■ EXERCISE BRIEF ■
Give the number of lines in the data below that contain "attachments", and only that number.

■ GIVEN INFORMATION ■
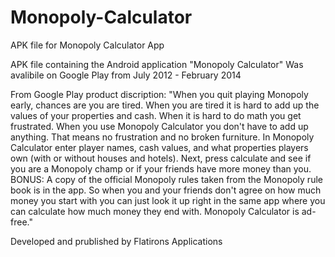 # Monopoly-Calculator
APK file for Monopoly Calculator App 

APK file containing the Android application "Monopoly Calculator"
Was avalibile on Google Play from July 2012 - February 2014

From Google Play product discription:
"When you quit playing Monopoly early, chances are you are tired. When you are tired it is hard to add up the values of your properties and cash. When it is hard to do math you get frustrated. When you use Monopoly Calculator you don't have to add up anything. That means no frustration and no broken furniture. In Monopoly Calculator enter player names, cash values, and what properties players own (with or without houses and hotels). Next, press calculate and see if you are a Monopoly champ or if your friends have more money than you. BONUS: A copy of the official Monopoly rules taken from the Monopoly rule book is in the app. So when you and your friends don't agree on how much money you start with you can just look it up right in the same app where you can calculate how much money they end with. Monopoly Calculator is ad-free."

Developed and prublished by Flatirons Applications
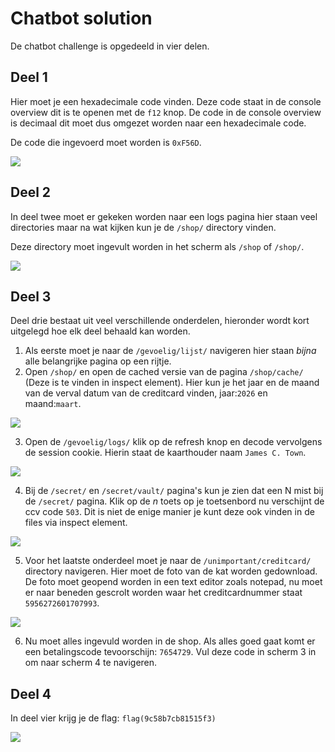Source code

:# Chatbot solution
De chatbot challenge is opgedeeld in vier delen.

## Deel 1
Hier moet je een hexadecimale code vinden. Deze code staat in de console overview dit is te openen met de `f12` knop. De code in de console overview is decimaal dit moet dus omgezet worden naar een hexadecimale code. 

De code die ingevoerd moet worden is `0xF56D`.

![](https://cdn.discordapp.com/attachments/755558865302585355/846046108153151508/Scherm1.jpg)

## Deel 2
In deel twee moet er gekeken worden naar een logs pagina hier staan veel directories maar na wat kijken kun je de `/shop/` directory vinden. 

Deze directory moet ingevult worden in het scherm als `/shop` of `/shop/`.

![](https://cdn.discordapp.com/attachments/755558865302585355/846046105275203625/deel_2.jpg)

## Deel 3
Deel drie bestaat uit veel verschillende onderdelen, hieronder wordt kort uitgelegd hoe elk deel behaald kan worden.

1. Als eerste moet je naar de `/gevoelig/lijst/` navigeren hier staan *bijna* alle belangrijke pagina op een rijtje.
2. Open `/shop/` en open de cached versie van de pagina `/shop/cache/` (Deze is te vinden in inspect element). Hier kun je het jaar en de maand van de verval datum van de creditcard vinden, jaar:`2026` en maand:`maart`.

![](https://cdn.discordapp.com/attachments/755558865302585355/846046098987417620/cached.jpg)

3. Open de `/gevoelig/logs/` klik op de refresh knop en decode vervolgens de session cookie. Hierin staat de kaarthouder naam `James C. Town`.

![](https://cdn.discordapp.com/attachments/755558865302585355/846046104767430666/Decode.jpg)

4. Bij de `/secret/` en `/secret/vault/` pagina's kun je zien dat een N mist bij de `/secret/` pagina. Klik op de *n* toets op je toetsenbord nu verschijnt de ccv code `503`. Dit is niet de enige manier je kunt deze ook vinden in de files via inspect element.

![](https://cdn.discordapp.com/attachments/755558865302585355/846046109314580550/secret.jpg)

5. Voor het laatste onderdeel moet je naar de `/unimportant/creditcard/` directory navigeren. Hier moet de foto van de kat worden gedownload. De foto moet geopend worden in een text editor zoals notepad, nu moet er naar beneden gescrolt worden waar het creditcardnummer staat `5956272601707993`.  

![](https://cdn.discordapp.com/attachments/755558865302585355/846046102595829791/Creditkat.jpg)

6. Nu moet alles ingevuld worden in de shop. Als alles goed gaat komt er een betalingscode tevoorschijn: `7654729`. Vul deze code in scherm 3 in om naar scherm 4 te navigeren.

## Deel 4
In deel vier krijg je de flag: `flag(9c58b7cb81515f3)`

![](https://cdn.discordapp.com/attachments/755558865302585355/846046106075791410/Flag.jpg)
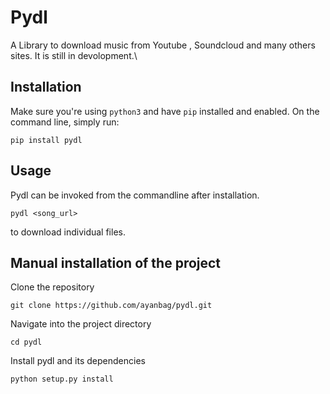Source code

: # Pydl

A Library to download music from Youtube , Soundcloud and many others sites. It is still in devolopment.\

## Installation

Make sure you're using `python3` and have `pip` installed and enabled. On the command line, simply run:

`pip install pydl`


## Usage

Pydl can be invoked from the commandline after installation.  

`pydl <song_url>` 

to download individual files.


## Manual installation of the project

Clone the repository

`git clone https://github.com/ayanbag/pydl.git`

Navigate into the project directory

`cd pydl`

Install pydl and its dependencies

`python setup.py install`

■ SOLVED EXERCISE ■
7